El fariseo y el publicano (Lc 18,9-14)
30º domingo del Tiempo ordinario – C.
Evangelio
9 Dijo
también esta parábola a algunos que confiaban en sí mismos teniéndose por
justos y despreciaban a los demás:
10 —Dos
hombres subieron al Templo a orar: uno era fariseo y el otro publicano. 11
El fariseo, quedándose de pie, oraba para sus adentros: «Oh Dios, te doy
gracias porque no soy como los demás hombres, ladrones, injustos, adúlteros, ni
como ese publicano. 12 Ayuno dos veces por semana, pago el diezmo de
todo lo que poseo». 13 Pero el publicano, quedándose lejos, ni
siquiera se atrevía a levantar los ojos al cielo, sino que se golpeaba el pecho
diciendo: «Oh Dios, ten compasión de mí, que soy un pecador». 14 Os
digo que éste bajó justificado a su casa, y aquél no. Porque todo el que se
ensalza será humillado, y todo el que se humilla será ensalzado.
La oración, además de ser
perseverante, tiene que ser humilde. Es lo que enseña esta parábola: «¿Desde
dónde hablamos cuando oramos? ¿Desde la altura de nuestro orgullo y de nuestra
propia voluntad, o desde “lo más profundo” (Sal 130,1) de un corazón humilde y
contrito?
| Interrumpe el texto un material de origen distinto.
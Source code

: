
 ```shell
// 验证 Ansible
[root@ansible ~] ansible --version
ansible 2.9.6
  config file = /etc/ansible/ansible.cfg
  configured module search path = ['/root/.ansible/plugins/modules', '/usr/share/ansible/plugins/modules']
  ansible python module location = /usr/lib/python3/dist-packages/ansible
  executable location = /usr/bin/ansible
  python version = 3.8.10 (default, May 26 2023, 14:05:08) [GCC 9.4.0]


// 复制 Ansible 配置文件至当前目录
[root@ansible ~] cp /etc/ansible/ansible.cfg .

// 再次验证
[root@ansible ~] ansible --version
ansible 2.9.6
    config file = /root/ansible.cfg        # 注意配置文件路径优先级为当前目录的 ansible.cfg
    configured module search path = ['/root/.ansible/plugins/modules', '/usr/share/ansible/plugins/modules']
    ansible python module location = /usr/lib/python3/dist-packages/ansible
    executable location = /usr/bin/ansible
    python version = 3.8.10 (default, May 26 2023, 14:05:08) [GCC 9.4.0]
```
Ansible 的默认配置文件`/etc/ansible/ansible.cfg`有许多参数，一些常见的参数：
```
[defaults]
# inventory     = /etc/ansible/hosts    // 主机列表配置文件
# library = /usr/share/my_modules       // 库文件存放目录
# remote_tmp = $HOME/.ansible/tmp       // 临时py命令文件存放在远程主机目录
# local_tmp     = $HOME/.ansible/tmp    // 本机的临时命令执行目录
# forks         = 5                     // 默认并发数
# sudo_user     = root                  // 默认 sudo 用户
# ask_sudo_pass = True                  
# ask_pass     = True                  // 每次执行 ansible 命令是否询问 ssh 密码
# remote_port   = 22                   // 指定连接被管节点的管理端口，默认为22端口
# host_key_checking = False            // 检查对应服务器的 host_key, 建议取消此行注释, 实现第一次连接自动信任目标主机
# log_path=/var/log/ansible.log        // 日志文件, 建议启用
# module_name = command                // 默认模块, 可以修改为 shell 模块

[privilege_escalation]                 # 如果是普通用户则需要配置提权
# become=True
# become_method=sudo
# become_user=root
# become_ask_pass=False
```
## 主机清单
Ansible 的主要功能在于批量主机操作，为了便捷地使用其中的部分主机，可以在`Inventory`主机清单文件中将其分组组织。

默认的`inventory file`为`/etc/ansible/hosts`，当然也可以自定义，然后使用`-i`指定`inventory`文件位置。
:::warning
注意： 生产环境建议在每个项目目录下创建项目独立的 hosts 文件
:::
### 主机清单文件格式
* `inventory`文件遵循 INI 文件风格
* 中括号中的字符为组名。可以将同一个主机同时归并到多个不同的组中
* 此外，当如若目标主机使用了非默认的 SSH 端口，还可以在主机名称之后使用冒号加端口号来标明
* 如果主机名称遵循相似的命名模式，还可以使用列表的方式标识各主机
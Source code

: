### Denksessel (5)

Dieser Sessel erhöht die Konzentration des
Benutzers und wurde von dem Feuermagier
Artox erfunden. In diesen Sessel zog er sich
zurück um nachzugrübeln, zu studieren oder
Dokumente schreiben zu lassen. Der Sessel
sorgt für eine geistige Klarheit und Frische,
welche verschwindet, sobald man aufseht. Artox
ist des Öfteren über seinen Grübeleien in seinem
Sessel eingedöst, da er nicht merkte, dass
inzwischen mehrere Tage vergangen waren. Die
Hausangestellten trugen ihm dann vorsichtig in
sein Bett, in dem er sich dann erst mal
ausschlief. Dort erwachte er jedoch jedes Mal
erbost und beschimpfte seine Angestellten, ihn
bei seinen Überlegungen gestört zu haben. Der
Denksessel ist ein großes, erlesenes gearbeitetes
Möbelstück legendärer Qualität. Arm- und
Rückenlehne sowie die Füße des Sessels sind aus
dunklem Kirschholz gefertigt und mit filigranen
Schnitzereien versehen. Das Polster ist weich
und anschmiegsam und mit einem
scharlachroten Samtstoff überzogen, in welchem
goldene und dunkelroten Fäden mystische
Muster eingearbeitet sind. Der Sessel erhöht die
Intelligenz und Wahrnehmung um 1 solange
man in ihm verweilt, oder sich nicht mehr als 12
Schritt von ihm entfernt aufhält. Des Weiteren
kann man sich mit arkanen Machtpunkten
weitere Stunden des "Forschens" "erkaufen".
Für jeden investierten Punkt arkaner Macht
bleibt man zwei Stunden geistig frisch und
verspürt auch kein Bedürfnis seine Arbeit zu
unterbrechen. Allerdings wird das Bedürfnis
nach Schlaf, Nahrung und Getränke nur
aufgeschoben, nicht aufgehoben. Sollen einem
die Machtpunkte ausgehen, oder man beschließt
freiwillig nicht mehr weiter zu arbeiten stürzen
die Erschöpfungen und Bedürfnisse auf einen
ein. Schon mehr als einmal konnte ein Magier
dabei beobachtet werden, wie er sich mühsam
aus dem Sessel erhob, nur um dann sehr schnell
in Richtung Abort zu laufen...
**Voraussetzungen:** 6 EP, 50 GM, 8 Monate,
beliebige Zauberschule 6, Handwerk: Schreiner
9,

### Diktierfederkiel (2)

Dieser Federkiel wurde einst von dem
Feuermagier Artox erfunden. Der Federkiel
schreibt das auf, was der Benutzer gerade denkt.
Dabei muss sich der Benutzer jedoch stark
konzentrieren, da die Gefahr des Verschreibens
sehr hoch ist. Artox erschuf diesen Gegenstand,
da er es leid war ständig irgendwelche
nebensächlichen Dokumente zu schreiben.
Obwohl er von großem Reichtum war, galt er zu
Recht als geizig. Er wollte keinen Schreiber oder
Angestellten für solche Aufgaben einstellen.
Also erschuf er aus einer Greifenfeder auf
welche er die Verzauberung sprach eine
El que se humilla será ensalzado. La humildad es la base de la
oración. “Nosotros no sabemos pedir como conviene” (Rm 8,26). La humildad es
una disposición necesaria para recibir gratuitamente el don de la oración: el
hombre es un mendigo de Dios» (Catecismo
de la Iglesia
Católica, n. 2559).
La parábola ejemplifica dos modos de oración opuestos. El fariseo, satisfecho de sí mismo —reza de pie (cfr v. 11)—, se jacta ante Dios de todo lo bueno que hace, no ve en sí pecado alguno y, por tanto, no siente necesidad de arrepentirse. Cumple sus obligaciones religiosas más allá de lo prescrito (v. 12): ayuna dos veces por semana, cuando los rabinos establecían ayunar una vez; paga el diezmo de todo, cuando sólo era obligatorio pagarlo de ciertos productos. Sus palabras no son verdadera oración porque no se dirige a Dios: reza «para sus adentros», y desprecia a los demás (v. 11). En el polo opuesto está el publicano. Éste reconoce humildemente su indignidad y se arrepiente sinceramente; se considera un pecador y confía sólo en la misericordia divina (v. 13). Su oración es auténtica y descubre las verdaderas disposiciones que hay que tener ante Dios. El publicano baja justificado (v. 14), «porque la oración contrita o la contrición orante eleva el alma a Dios, la une a su bondad y obtiene el perdón en virtud del amor divino que le comunica este santo movimiento» (S. Francisco de Sales, Tratado del amor de Dios 2,20).